What's Good for Nannies is Good for Moms.

by Leslie Morgan Steiner

 

One of the choice scenes from Sex and the City Two takes place between Charlotte and Miranda, the two moms from the fabulous female foursome. Miranda gets Charlotte drunk because she senses Little Miss Perfect needs to open up about how frustrating motherhood and marriage can be.

 

“When I started thinking my nanny and my husband might be having an affair,” Charlotte confesses to Miranda a few drinks later in an Abu Dhabi bar, “My first thought was: I can’t lose the nanny!” The scene ends with Charlotte and Miranda making a tipsy toast to less-economically-well-endowed mothers who have to take care of their kids and their marriages without “help.”

 

However, in reality many New Yorkers and others across our country demonstrate far less appreciation for their childcare providers.

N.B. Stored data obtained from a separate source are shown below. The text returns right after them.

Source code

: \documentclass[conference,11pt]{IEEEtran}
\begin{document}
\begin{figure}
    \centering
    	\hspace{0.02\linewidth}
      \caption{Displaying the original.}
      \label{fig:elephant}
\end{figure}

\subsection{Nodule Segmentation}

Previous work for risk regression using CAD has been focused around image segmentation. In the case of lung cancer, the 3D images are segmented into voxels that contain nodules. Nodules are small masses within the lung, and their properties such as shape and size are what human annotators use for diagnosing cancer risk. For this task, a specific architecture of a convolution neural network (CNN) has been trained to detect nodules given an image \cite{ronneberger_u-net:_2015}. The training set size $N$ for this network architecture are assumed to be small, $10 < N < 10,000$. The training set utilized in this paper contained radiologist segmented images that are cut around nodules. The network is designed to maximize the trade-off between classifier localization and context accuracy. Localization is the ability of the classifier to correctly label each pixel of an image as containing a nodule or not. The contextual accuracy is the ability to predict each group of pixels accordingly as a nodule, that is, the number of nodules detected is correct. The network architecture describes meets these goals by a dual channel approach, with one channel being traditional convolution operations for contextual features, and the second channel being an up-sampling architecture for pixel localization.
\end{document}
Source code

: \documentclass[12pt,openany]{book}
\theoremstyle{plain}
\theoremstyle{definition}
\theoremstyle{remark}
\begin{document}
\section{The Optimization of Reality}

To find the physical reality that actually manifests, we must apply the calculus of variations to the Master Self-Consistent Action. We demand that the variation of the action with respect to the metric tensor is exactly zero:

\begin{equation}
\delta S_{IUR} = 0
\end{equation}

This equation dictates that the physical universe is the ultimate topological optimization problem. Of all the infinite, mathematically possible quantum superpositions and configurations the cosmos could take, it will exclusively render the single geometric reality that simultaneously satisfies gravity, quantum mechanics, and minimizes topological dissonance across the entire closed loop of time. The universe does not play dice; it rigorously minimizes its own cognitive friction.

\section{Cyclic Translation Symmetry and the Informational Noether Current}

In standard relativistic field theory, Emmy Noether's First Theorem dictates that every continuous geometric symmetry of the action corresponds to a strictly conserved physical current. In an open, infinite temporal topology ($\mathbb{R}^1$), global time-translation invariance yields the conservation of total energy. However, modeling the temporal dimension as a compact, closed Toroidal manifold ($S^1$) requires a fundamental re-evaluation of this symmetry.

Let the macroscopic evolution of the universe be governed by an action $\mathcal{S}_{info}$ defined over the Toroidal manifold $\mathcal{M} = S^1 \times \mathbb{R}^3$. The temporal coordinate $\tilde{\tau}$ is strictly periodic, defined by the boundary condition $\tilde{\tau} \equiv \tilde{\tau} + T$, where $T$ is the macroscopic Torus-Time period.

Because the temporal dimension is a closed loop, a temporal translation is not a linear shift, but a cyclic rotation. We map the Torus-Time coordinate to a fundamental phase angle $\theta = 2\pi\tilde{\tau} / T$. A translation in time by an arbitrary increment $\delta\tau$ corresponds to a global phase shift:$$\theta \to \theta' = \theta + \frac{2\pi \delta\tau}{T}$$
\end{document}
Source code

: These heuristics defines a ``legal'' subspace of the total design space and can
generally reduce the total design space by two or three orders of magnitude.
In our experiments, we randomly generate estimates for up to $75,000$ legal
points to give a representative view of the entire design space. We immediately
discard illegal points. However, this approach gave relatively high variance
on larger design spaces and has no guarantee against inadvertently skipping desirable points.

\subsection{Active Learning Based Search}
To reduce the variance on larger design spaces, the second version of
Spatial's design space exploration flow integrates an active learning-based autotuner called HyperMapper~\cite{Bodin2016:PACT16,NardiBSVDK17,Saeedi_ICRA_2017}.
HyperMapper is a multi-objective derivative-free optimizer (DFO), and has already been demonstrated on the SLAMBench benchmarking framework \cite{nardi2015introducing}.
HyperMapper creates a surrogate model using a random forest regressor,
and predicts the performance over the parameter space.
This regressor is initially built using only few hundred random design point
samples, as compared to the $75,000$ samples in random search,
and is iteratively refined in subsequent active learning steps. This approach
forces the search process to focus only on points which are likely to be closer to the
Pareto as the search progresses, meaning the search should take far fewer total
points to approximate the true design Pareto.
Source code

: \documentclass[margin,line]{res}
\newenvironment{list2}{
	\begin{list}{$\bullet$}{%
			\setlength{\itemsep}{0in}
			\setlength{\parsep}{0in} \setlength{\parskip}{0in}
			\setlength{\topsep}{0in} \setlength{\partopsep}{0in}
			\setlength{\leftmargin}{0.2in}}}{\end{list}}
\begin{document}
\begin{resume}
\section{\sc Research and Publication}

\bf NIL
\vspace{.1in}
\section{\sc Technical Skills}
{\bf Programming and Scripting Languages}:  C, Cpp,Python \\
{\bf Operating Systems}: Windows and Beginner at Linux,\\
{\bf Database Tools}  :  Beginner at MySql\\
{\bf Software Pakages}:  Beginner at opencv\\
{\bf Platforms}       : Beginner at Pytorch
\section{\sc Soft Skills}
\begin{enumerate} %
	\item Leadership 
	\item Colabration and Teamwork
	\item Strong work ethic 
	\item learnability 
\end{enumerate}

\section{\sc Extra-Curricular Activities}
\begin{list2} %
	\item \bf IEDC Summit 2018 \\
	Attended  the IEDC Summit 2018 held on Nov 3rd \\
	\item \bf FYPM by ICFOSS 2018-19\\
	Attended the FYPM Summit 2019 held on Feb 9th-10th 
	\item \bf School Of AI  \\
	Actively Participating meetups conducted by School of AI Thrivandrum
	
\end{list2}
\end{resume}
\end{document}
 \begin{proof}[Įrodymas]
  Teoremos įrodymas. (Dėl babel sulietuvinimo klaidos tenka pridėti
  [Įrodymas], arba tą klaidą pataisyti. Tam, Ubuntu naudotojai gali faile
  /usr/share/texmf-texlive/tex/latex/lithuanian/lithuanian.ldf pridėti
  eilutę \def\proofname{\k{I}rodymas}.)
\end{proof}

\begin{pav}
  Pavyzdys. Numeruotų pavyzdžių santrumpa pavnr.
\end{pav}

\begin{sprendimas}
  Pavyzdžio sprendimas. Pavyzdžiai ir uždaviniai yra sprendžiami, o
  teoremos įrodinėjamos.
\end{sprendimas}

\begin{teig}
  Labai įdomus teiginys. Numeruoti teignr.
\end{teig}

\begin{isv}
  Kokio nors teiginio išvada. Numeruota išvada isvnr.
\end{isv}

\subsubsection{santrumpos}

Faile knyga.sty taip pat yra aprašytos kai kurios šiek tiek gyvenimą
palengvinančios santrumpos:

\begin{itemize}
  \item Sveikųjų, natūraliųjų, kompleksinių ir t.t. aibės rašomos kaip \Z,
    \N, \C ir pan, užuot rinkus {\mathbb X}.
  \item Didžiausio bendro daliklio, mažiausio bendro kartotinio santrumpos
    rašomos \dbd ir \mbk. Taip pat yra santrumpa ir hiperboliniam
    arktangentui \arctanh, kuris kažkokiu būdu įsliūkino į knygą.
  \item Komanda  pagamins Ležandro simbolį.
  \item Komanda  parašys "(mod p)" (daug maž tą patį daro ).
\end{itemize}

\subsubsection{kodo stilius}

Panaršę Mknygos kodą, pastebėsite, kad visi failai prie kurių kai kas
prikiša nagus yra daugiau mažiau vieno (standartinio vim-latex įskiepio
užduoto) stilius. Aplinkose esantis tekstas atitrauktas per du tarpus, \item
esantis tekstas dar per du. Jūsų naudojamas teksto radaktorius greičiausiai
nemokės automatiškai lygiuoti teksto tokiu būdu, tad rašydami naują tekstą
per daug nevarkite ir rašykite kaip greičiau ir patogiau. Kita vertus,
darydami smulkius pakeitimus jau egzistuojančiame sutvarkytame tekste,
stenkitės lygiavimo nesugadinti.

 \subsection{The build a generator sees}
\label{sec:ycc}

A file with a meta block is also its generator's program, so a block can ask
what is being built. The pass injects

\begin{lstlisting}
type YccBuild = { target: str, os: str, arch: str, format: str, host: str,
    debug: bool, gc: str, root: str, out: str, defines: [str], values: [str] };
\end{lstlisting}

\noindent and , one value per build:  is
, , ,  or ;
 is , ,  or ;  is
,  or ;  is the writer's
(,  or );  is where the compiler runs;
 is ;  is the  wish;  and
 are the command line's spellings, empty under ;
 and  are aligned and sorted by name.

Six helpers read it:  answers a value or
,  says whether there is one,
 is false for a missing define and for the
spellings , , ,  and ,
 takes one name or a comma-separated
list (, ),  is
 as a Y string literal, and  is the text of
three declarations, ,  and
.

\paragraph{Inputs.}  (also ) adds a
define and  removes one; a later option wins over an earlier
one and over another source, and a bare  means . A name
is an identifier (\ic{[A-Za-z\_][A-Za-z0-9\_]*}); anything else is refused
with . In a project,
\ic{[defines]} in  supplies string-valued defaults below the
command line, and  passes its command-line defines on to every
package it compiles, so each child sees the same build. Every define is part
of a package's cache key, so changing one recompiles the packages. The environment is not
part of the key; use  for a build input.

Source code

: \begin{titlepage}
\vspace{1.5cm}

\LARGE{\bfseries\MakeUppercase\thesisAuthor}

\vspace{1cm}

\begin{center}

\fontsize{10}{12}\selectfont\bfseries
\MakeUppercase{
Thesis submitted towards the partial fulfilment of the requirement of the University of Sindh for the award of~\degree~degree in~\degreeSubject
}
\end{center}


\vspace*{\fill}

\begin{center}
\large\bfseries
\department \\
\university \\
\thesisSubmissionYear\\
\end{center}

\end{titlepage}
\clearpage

In New York and elsewhere, in-home childcare workers go without basic workplace protection: they don’t receive paid vacation or sick days, overtime, or termination pay, according to “For Nannies, Hope for Workplace Protection” as reported in the New York Times last week. If they are mistreated or paid illegally so that employers can avoid taxes, these vital workers have little recourse. Nannies – essential to all working parents, ‘cause it’s awfully hard to go to work without ‘em – are part of New York’s so-called “secret economy.”

 

Ok, first I need to say: I don’t understand how or why any parent would mistreat or underpay an employee who is caring for your children. Childcare providers, especially ones who care for infants and young children in the isolated work environment of your home, have almost unlimited access to and influence over your kids, and by extension, over you. They are valued employees; they are partners in childrearing in ways that many wives’ actual, legal, permanent partners are not (boys, if you don’t know the pediatrician’s number or leave the house before 7 am on weekdays, I’m talking about you). And many of these nannies are working mothers themselves: working moms, of all humans on the planet, know how hard their lives are, and we have a moral obligation to treat them as fairly as we demand our bosses treat us. (For background, please see Caitlin Flanagan’s inflamatory, incisive 2004 Atlantic Monthly article “How Serfdom Saved the Women’s Movement”.)

 

Parents who treat their childcare providers miserly undermine all working parents. For the record, 75% of parents work. This country needs a strong, thriving childcare economy in order for parents to toil away productively and for our kids to be well cared for when we are toiling. We won’t have this essential network if nannies are forced to work in subpar conditions as part of a Mafia-like shadow economy.

 

And here is the bonus for treating childcare providers well: not only are you being a fair and equitable employer, pitching in towards creating a bona fide public good for our society. But treating your nanny is better for you and your children in the short-term too. In other words, treating your childcare providers generously is unselfish and simultaneously self-serving. You will have less turnover among your nannies and babysitters. Nannies will want to work for you more than any other employer. They will help you willingly when you have an emergency or occasional unexpected need to work late. You will have a true partner in raising your children.